HERALD.ID, JAKARTA — Dalam analisis tajamnya, pengamat politik Rocky Gerung mengingatkan publik untuk tidak hanya melihat program makan siang bergizi yang diusulkan oleh pemerintah Prabowo-Gibran dari sisi manfaat sosialnya saja, tetapi juga mencermati implikasi pendanaannya. Ia menyebut ada potensi jebakan utang Tiongkok di balik bantuan untuk program ini.
“Dalam politik, tidak ada makan siang gratis,” ungkap Rocky dalam sebuah diskusi yang diunggah di YouTube.

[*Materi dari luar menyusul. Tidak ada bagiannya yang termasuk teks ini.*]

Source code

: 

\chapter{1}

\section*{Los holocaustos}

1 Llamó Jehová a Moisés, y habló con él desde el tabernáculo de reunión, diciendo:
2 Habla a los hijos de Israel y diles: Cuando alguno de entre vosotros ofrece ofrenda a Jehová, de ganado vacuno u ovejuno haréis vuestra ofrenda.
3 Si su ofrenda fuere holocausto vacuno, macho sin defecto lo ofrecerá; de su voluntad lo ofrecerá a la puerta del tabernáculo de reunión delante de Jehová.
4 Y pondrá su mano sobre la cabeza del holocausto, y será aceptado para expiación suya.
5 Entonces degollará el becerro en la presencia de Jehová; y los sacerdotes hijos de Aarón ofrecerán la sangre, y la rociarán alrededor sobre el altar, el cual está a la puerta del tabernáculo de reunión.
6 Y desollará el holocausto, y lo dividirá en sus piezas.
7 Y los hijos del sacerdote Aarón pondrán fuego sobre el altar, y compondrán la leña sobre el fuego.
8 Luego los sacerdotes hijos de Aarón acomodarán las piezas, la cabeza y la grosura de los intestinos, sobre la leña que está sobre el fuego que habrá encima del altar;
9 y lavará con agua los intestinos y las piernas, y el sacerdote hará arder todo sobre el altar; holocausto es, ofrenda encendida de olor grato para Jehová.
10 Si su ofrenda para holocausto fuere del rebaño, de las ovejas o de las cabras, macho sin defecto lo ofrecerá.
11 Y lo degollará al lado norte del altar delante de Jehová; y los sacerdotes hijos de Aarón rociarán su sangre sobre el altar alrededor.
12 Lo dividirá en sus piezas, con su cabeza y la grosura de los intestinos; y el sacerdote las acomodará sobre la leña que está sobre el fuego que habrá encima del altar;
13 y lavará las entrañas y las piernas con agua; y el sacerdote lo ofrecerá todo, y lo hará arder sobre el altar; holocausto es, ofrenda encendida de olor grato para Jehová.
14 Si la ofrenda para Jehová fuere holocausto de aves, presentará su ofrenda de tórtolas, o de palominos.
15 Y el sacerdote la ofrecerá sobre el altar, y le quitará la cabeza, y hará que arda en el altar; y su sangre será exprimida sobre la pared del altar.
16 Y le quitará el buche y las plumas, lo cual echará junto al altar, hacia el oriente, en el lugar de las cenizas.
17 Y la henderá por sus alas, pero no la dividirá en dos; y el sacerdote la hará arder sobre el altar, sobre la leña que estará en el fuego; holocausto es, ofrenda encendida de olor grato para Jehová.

Pernyataan ini merujuk pada adagium terkenal yang menyoroti bahwa bantuan atau dukungan dari pihak lain sering kali datang dengan konsekuensi tertentu.
Program makan siang bergizi yang bertujuan meningkatkan kualitas gizi anak-anak Indonesia telah menarik perhatian publik setelah pemerintah Tiongkok menyatakan dukungannya terhadap program ini. Namun, Rocky mempertanyakan format bantuan tersebut, apakah dalam bentuk hibah atau utang.
Ia menyoroti bahwa langkah ini, meskipun strategis untuk meningkatkan gizi dan legitimasi politik pemerintahan Prabowo-Gibran, tetap membutuhkan kalkulasi matang.
“Program ini penting, tapi harus dipastikan bahwa kita tidak terjebak dalam utang yang berisiko di masa depan,” ujarnya.
Menurut Rocky, proyek besar seperti ini sering kali membawa dua sisi mata uang.
Di satu sisi, program makan siang bergizi bisa menciptakan harapan bagi keluarga-keluarga miskin dan menjadi pondasi untuk mencetak generasi unggul.
Namun di sisi lain, ia mengingatkan bahwa pendanaan dari pihak asing seperti Tiongkok sering kali dikaitkan dengan konsep debt trap atau jebakan utang.
“Tiongkok menggunakan utang sebagai instrumen untuk memperluas pengaruhnya di banyak negara, termasuk di kawasan Asia dan Afrika,” jelas Rocky.
Ia menambahkan bahwa jika tidak dikelola dengan bijak, utang ini bisa menjadi beban jangka panjang bagi Indonesia, yang ironisnya justru akan diwariskan kepada generasi penerima manfaat program tersebut.
Selain risiko utang, Rocky juga menyoroti potensi korupsi dalam pelaksanaan program ini.
“Program besar seperti ini adalah ladang empuk bagi korupsi,” katanya.
Ia mengingatkan bahwa sistem distribusi makan siang bergizi harus dirancang dengan mekanisme transparan untuk menghindari praktik-praktik koruptif.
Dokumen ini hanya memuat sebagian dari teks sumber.